En los espacios de lo demasiado lleno existe también una saturación de seres humanos. Las carreteras y las pistas de despegue se atascan. Las colas se hacen cada vez más largas. Las salas de espera, sean o no confortables (es una cuestión de clases), nunca se vacían. El mundo de la velocidad y de la instantaneidad tiene a veces problemas para administrar su propio éxito, salvo cuando un suceso de alcance mundial (la guerra del Golfo, el atentado de Nueva York) llena de espanto y paraliza a una parte de los consumidores, para gran angustia de las compañías aéreas y de las profesiones vinculadas al turismo.

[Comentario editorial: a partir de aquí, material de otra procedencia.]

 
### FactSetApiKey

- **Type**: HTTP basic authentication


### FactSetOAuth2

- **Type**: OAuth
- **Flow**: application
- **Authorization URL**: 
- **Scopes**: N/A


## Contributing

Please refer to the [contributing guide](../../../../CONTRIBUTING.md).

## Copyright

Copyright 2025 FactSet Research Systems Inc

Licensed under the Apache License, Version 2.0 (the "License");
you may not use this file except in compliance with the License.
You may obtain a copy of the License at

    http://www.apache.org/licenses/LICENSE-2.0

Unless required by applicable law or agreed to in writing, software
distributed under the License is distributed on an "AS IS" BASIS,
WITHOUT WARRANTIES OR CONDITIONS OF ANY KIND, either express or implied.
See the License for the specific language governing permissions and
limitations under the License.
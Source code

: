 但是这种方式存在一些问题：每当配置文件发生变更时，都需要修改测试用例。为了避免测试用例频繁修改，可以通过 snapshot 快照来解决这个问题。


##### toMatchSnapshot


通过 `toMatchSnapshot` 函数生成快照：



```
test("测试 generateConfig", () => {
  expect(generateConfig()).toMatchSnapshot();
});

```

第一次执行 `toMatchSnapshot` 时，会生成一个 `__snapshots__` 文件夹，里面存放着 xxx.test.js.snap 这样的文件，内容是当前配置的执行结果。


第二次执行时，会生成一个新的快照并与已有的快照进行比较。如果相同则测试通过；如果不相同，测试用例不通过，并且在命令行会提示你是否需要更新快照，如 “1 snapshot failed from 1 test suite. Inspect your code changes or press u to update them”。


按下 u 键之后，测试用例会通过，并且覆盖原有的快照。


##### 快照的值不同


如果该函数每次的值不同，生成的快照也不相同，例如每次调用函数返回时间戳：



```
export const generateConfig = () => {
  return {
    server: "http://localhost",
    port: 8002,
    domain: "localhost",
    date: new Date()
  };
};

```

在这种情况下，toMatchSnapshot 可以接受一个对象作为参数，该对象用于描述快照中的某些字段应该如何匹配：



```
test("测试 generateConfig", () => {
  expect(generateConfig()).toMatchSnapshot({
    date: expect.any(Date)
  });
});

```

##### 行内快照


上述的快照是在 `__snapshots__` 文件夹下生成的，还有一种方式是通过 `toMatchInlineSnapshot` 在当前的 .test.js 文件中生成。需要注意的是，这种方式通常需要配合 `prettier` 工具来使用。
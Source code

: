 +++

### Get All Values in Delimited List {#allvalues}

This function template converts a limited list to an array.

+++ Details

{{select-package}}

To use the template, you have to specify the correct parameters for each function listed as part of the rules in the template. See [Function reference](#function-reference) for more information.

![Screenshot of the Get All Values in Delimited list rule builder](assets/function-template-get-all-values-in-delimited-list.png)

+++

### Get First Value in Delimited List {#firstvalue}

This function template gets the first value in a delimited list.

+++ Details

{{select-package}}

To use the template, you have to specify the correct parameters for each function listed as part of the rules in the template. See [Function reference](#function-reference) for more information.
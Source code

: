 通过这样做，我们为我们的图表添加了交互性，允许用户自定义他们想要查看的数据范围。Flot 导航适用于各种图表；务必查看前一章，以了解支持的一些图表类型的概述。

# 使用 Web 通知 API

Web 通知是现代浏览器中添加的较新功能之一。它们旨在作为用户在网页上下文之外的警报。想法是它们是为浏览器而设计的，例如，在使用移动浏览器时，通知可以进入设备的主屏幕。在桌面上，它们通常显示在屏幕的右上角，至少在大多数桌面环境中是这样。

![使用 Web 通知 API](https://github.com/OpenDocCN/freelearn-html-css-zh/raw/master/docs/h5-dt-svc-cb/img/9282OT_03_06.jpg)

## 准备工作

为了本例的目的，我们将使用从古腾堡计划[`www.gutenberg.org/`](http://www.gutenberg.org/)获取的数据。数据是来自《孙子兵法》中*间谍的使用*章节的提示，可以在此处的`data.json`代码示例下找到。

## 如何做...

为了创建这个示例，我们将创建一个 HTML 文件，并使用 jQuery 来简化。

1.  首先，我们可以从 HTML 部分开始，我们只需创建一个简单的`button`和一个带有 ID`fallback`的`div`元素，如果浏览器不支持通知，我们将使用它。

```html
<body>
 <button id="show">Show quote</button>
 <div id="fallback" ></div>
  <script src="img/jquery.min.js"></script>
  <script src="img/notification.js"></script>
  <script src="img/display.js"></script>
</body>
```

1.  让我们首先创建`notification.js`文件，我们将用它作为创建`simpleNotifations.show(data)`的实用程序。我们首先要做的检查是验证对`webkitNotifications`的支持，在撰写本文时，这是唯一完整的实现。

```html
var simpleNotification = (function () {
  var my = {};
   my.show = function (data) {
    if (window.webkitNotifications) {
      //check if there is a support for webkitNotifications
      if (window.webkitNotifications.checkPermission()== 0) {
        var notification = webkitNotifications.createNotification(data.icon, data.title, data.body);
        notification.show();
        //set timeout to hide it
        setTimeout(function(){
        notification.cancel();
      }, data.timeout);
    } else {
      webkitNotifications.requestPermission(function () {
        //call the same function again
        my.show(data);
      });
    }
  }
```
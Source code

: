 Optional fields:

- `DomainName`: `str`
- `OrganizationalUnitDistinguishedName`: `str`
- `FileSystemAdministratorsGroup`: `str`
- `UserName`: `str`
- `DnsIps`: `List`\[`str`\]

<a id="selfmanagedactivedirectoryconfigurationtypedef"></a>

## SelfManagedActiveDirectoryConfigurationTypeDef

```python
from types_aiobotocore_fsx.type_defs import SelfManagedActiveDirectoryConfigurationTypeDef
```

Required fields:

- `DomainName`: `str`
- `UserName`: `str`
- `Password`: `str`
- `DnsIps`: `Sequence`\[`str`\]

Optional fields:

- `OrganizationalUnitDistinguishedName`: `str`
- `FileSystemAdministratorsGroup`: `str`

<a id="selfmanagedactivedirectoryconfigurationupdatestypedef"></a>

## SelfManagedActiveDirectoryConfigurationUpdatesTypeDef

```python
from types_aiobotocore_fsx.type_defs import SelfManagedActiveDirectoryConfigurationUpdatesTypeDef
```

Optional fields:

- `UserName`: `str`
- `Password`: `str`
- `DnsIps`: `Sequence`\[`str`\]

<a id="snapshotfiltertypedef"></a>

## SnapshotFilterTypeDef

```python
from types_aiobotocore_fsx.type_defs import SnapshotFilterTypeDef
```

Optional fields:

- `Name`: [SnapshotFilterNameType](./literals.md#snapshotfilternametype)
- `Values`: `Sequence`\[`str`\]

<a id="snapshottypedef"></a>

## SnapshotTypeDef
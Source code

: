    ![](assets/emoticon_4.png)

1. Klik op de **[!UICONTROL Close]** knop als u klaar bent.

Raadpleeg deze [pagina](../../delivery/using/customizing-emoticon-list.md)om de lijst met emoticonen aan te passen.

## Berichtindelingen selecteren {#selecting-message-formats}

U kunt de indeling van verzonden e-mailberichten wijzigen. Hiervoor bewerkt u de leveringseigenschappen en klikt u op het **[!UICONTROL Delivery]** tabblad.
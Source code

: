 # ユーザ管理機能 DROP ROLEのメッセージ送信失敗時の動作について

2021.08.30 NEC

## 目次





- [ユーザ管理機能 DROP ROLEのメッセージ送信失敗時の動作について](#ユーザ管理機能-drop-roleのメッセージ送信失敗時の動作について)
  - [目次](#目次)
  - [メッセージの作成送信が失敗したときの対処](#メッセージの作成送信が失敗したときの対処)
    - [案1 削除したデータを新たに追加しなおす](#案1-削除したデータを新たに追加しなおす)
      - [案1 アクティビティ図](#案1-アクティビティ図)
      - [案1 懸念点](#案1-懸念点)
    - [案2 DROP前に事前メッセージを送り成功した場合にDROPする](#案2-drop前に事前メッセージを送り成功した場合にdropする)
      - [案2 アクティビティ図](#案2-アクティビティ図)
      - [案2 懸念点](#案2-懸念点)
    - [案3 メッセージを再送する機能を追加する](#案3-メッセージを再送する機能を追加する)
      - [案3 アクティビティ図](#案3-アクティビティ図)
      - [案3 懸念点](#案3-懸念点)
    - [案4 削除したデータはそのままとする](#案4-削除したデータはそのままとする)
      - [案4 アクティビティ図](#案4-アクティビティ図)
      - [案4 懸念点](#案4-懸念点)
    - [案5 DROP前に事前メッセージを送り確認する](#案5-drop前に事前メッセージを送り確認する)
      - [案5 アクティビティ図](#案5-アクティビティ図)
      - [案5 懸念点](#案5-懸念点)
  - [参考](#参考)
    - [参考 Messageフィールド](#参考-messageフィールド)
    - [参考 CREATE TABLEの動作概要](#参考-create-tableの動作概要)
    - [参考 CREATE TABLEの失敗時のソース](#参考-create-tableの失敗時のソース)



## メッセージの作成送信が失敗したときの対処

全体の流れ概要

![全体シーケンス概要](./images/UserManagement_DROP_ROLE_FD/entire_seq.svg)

Vivimos en el mundo de la redundancia, en el mundo de lo demasiado lleno, en el mundo de la evidencia. Los espacios de paso, de tránsito, son aquéllos en los que se exhiben con mayor insistencia los signos del presente. Éstos se despliegan con la fuerza de la evidencia: los paneles publicitarios, el nombre de las firmas más conocidas inscrito con letras de fuego en la oscuridad de las autopistas que comunican con el aeropuerto (pensemos en el norte de la circunvalación parisina), los ostensibles palacios del espectáculo, de los deportes, del consumo que, a la salida del aeropuerto, se apretujan contra la ciudad, hacen ceder sus defensas y la penetran utilizando los pasos de los ferrocarriles, de las autopistas o de los accidentes naturales (los ríos). La «ficha técnica» que tanto gusta a Rem Koolhaas, la ficha técnica que subvierte la ciudad histórica, es un espacio de lo demasiado lleno: ¿cómo extrañarse de que se desborde sobre la ciudad, de que la moldee a su propia imagen y la vuelva así conforme a su vocación global?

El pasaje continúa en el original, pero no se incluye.